Fig 1. HDM potently induces allergic airway inflammation despite significant T regulatory cell recruitment.

(a) Allergic airway inflammation was induced with three separate priming and challenge doses of house dust mite (HDM) over 14 days. Disease severity was assessed at day 15. (b) Histological assessment of inflammation in lung sections of representative HDM-treated and PBS-treated mice. * in H&E images indicates inflammatory infiltrate and arrowheads in PAS images indicate mucus. (c) Eosinophils were quantified in the bronchoalveolar lavage (BAL) by flow cytometry (CD45⁺Cd11b⁺SiglecF⁺CD11c⁻).
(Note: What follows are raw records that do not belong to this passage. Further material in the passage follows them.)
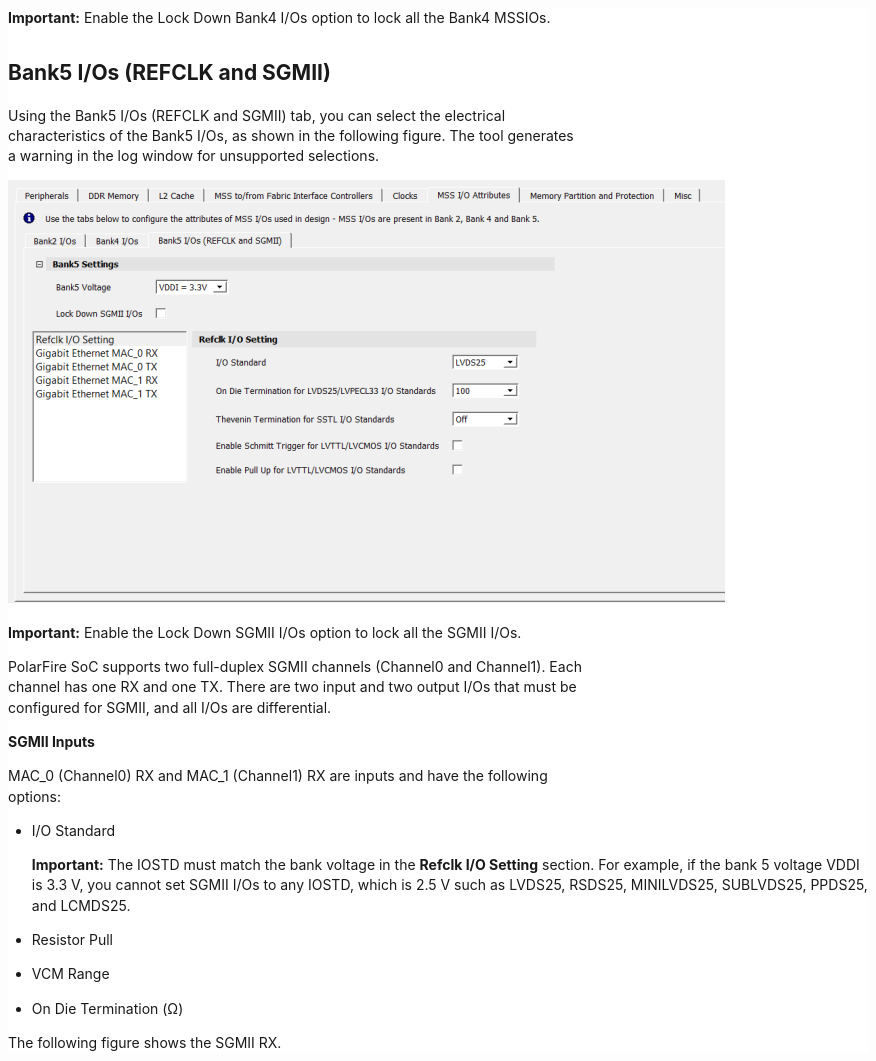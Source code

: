 **Important:** Enable the Lock Down Bank4 I/Os option to lock all the Bank4 MSSIOs.

## Bank5 I/Os \(REFCLK and SGMII\)

Using the Bank5 I/Os \(REFCLK and SGMII\) tab, you can select the electrical<br /> characteristics of the Bank5 I/Os, as shown in the following figure. The tool generates<br /> a warning in the log window for unsupported selections.

![](GUID-7D0574E3-1131-4863-9AE8-26EEA516A018-low.png "Bank5 I/Os (REFCLK and SGMII) Tab with RefClk I/O Setting Option Selected")

**Important:** Enable the Lock Down SGMII I/Os option to lock all the SGMII I/Os.

PolarFire SoC supports two full-duplex SGMII channels \(Channel0 and Channel1\). Each<br /> channel has one RX and one TX. There are two input and two output I/Os that must be<br /> configured for SGMII, and all I/Os are differential.

**SGMII Inputs**

MAC\_0 \(Channel0\) RX and MAC\_1 \(Channel1\) RX are inputs and have the following<br /> options:

-   I/O Standard

    **Important:** The IOSTD must match the bank voltage in the **Refclk I/O Setting** section. For example, if the bank 5 voltage VDDI is 3.3 V, you cannot set SGMII I/Os to any IOSTD, which is 2.5 V such as LVDS25, RSDS25, MINILVDS25, SUBLVDS25, PPDS25, and LCMDS25.

-   Resistor Pull
-   VCM Range
-   On Die Termination \(Ω\)

The following figure shows the SGMII RX.
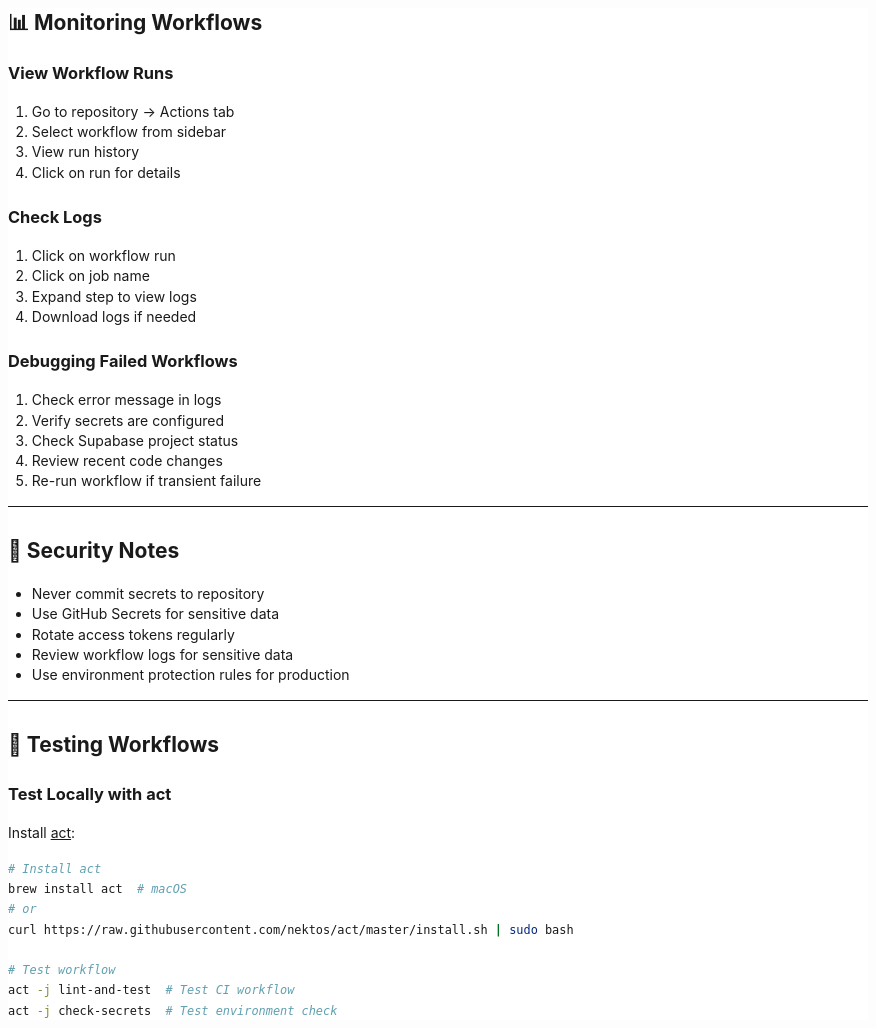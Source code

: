 
## 📊 Monitoring Workflows

### View Workflow Runs

1. Go to repository → Actions tab
2. Select workflow from sidebar
3. View run history
4. Click on run for details

### Check Logs

1. Click on workflow run
2. Click on job name
3. Expand step to view logs
4. Download logs if needed

### Debugging Failed Workflows

1. Check error message in logs
2. Verify secrets are configured
3. Check Supabase project status
4. Review recent code changes
5. Re-run workflow if transient failure

---

## 🔐 Security Notes

- Never commit secrets to repository
- Use GitHub Secrets for sensitive data
- Rotate access tokens regularly
- Review workflow logs for sensitive data
- Use environment protection rules for production

---

## 🧪 Testing Workflows

### Test Locally with act

Install [act](https://github.com/nektos/act):

```bash
# Install act
brew install act  # macOS
# or
curl https://raw.githubusercontent.com/nektos/act/master/install.sh | sudo bash

# Test workflow
act -j lint-and-test  # Test CI workflow
act -j check-secrets  # Test environment check
```
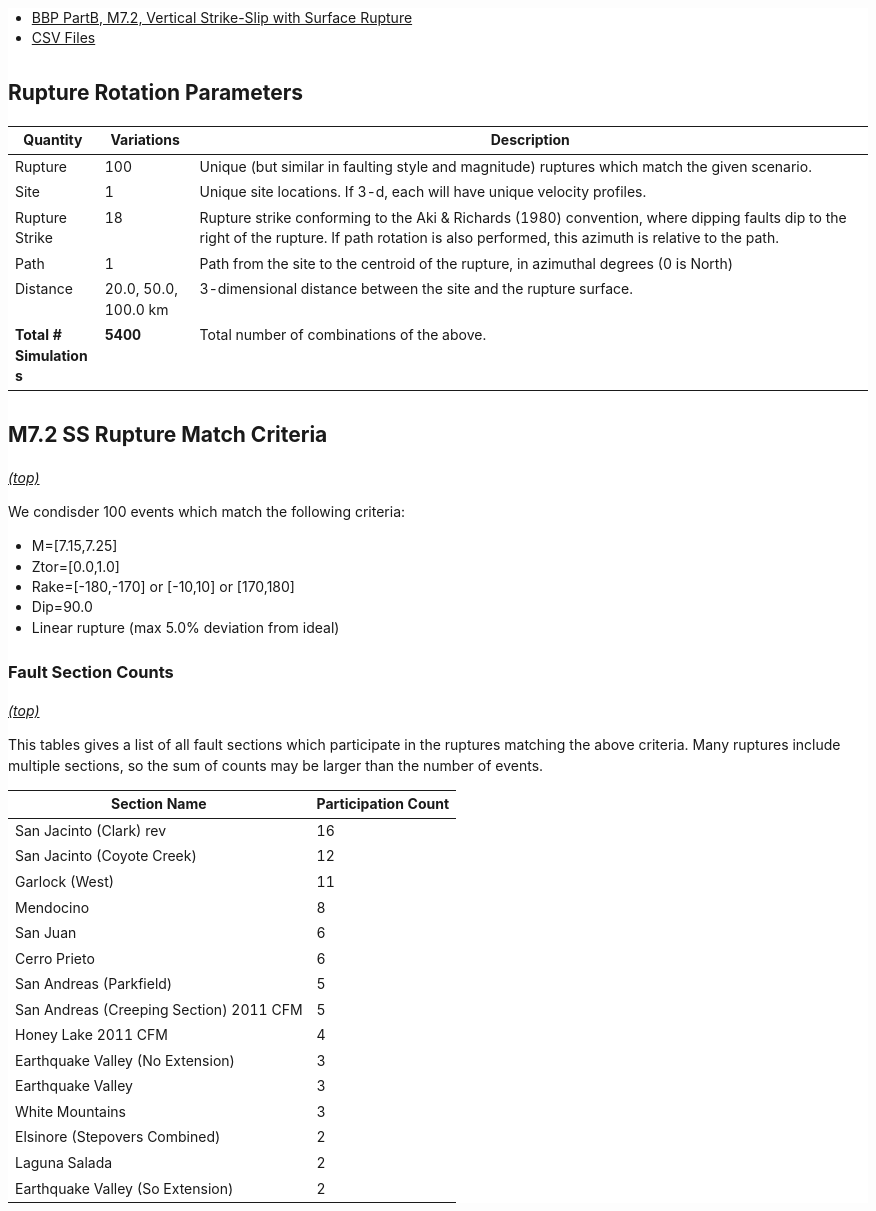   * [BBP PartB, M7.2, Vertical Strike-Slip with Surface Rupture](#bbp-partb-m72-vertical-strike-slip-with-surface-rupture)
* [CSV Files](#csv-files)
## Rupture Rotation Parameters

| Quantity | Variations | Description |
|-----|-----|-----|
| Rupture | 100 | Unique (but similar in faulting style and magnitude) ruptures which match the given scenario. |
| Site | 1 | Unique site locations. If 3-d, each will have unique velocity profiles. |
| Rupture Strike | 18 | Rupture strike conforming to the Aki & Richards (1980) convention, where dipping faults dip to the right of the rupture. If path rotation is also performed, this azimuth is relative to the path. |
| Path | 1 | Path from the site to the centroid of the rupture, in azimuthal degrees (0 is North) |
| Distance | 20.0, 50.0, 100.0 km | 3-dimensional distance between the site and the rupture surface. |
| **Total # Simulations** | **5400** | Total number of combinations of the above. |

## M7.2 SS Rupture Match Criteria
*[(top)](#table-of-contents)*

We condisder 100 events which match the following criteria:

* M=[7.15,7.25]
* Ztor=[0.0,1.0]
* Rake=[-180,-170] or [-10,10] or [170,180]
* Dip=90.0
* Linear rupture (max 5.0% deviation from ideal)

### Fault Section Counts
*[(top)](#table-of-contents)*

This tables gives a list of all fault sections which participate in the ruptures matching the above criteria. Many ruptures include multiple sections, so the sum of counts may be larger than the number of events.

| Section Name | Participation Count |
|-----|-----|
| San Jacinto (Clark) rev | 16 |
| San Jacinto (Coyote Creek) | 12 |
| Garlock (West) | 11 |
| Mendocino | 8 |
| San Juan | 6 |
| Cerro Prieto | 6 |
| San Andreas (Parkfield) | 5 |
| San Andreas (Creeping Section) 2011 CFM | 5 |
| Honey Lake 2011 CFM | 4 |
| Earthquake Valley (No  Extension) | 3 |
| Earthquake Valley | 3 |
| White Mountains | 3 |
| Elsinore (Stepovers Combined) | 2 |
| Laguna Salada | 2 |
| Earthquake Valley (So Extension) | 2 |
Treg (CD4⁺CD25⁺FoxP3⁺) Teff (CD4⁺CD25⁺FoxP3⁻) populations in the lung parenchyma (d) and mediastinal lymph nodes (MLN) (e) were quantified by flow cytometry. (f) IL-10 concentration in BAL was quantified by ELISA. (g) Schematic of PP2A-FoxO1 axis. (h) PP2Acα sub-unit transcript levels were measured by RT-PCR. Transcript levels in HDM-treated mice were normalized to PBS-treated controls. Numbers in the bars of c, d, e, f and h represent the number of animals analyzed. Significance in all panels was determined by two-tailed students’ T-test: *<0.05; **<0.01; ****<0.0001.